ABOUT THIS TASK =>
Go over the entries and report the lines where the word "Game" occurs.

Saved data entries
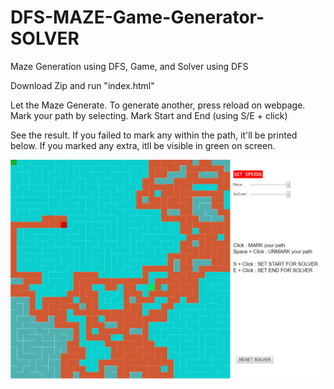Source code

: # DFS-MAZE-Game-Generator-SOLVER
Maze Generation using DFS, Game, and Solver using DFS


Download Zip and run "index.html"

Let the Maze Generate. To generate another, press reload on webpage.
Mark your path by selecting.
Mark Start and End (using S/E + click)

See the result.
If you failed to mark any within the path, it'll be printed below.
If you marked any extra, itll be visible in green on screen.

![Screenshot](Screens/screenshot.png)
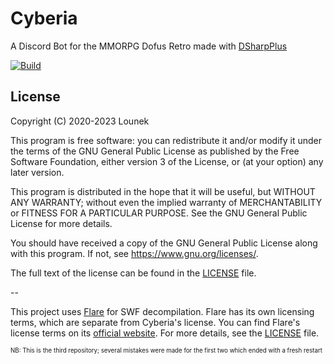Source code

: # Cyberia
A Discord Bot for the MMORPG Dofus Retro made with [DSharpPlus](https://github.com/DSharpPlus/DSharpPlus)

[![Build](https://github.com/Lounek09/Cyberia/actions/workflows/build-validation.yml/badge.svg)](https://github.com/Lounek09/Cyberia/actions/workflows/build-validation.yml)

## License
Copyright (C) 2020-2023 Lounek


This program is free software: you can redistribute it and/or modify
it under the terms of the GNU General Public License as published by
the Free Software Foundation, either version 3 of the License, or
(at your option) any later version.

This program is distributed in the hope that it will be useful,
but WITHOUT ANY WARRANTY; without even the implied warranty of
MERCHANTABILITY or FITNESS FOR A PARTICULAR PURPOSE. See the
GNU General Public License for more details.

You should have received a copy of the GNU General Public License
along with this program. If not, see <https://www.gnu.org/licenses/>.

The full text of the license can be found in the [LICENSE](LICENSE) file.

--

This project uses [Flare](http://www.nowrap.de/flare.html) for SWF decompilation. Flare has its own licensing terms, which are separate from Cyberia's license. You can find Flare's license terms on its [official website](http://www.nowrap.de/flare.html). For more details, see the [LICENSE](Cyberia.Langzilla/flare/LICENSE.TXT) file.

<sub><sup>NB: This is the third repository; several mistakes were made for the first two which ended with a fresh restart</sup></sub>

ANSWER TO THIS EXERCISE =>
: # DFS-MAZE-Game-Generator-SOLVER
Maze Generation using DFS, Game, and Solver using DFS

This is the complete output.